IBM enjoyed a 12% spike in its share price on Thursday on the back of a better-than-anticipated revenue forecast.
The upturn represents a more than 10-year high, supported by strong demand for its artificial intelligence (AI) services.
As reported by Reuters, Big Blue is thriving on orders received from its generative AI arm, with its Watsonx platform contributing significantly toward a projection of 4-6% in revenue growth in 2024 after orders doubled for the fourth quarter of last year.
IBM’s expected gains for next year compare very favorably with Wall Street expectations of around 3%.
The company report, released on Wednesday, indicated above market estimates based on the order book for the coming months, but there will also be staff cuts at IBM, offset by new hires in AI-focused roles.
Under the leadership of Arvind Krishna, incumbent CEO since April 2020, the technology corporation with a market cap of $174 billion has moved toward a focus on software and consulting with a timely concentration on AI as clients from different industries seek its integration.

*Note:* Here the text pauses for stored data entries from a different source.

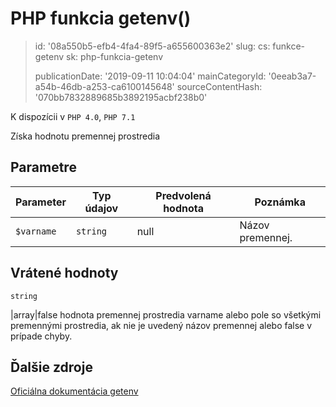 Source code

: PHP funkcia getenv()
====================

> id: '08a550b5-efb4-4fa4-89f5-a655600363e2'
> slug:
> 	cs: funkce-getenv
> 	sk: php-funkcia-getenv
> 
> publicationDate: '2019-09-11 10:04:04'
> mainCategoryId: '0eeab3a7-a54b-46db-a253-ca6100145648'
> sourceContentHash: '070bb7832889685b3892195acbf238b0'

K dispozícii v `PHP 4.0`, `PHP 7.1`

Získa hodnotu premennej prostredia


Parametre
--------------

| Parameter | Typ údajov | Predvolená hodnota | Poznámka |
|-----|-----|-----|-----|
| `$varname` | `string` | null | Názov premennej. |


Vrátené hodnoty
----------------

`string`

|array|false hodnota premennej prostredia
varname alebo pole so všetkými premennými prostredia, ak nie je uvedený názov premennej
alebo false v prípade chyby.

Ďalšie zdroje
------------

[Oficiálna dokumentácia getenv](https://www.php.net/manual/en/function.getenv.php)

Krishna, who also fulfills the role of company chairman, reflected on the fourth quarter results with the following comment:
“For the year, revenue growth aligned with our expectations, and we exceeded our free cash flow objective. Based on the strength of our portfolio and demonstrated track record of innovation, for 2024, we expect revenue performance in line with our mid-single digit model and about $12 billion in free cash flow.”
IBM’s share price increased to $194.93, its highest level since June 2013, adding around $19 billion to the company’s market capitalization and a year-to-date risk of 18% for the stock.
“A notable edge for IBM is its consulting arm in AI, which, coupled with its increasingly relevant AI software solutions…positions it favorably against competitors,” said May De, an analyst at Global X ETFs, a New York-based fund management company with $51 billion of assets under its watch, as of July 2023.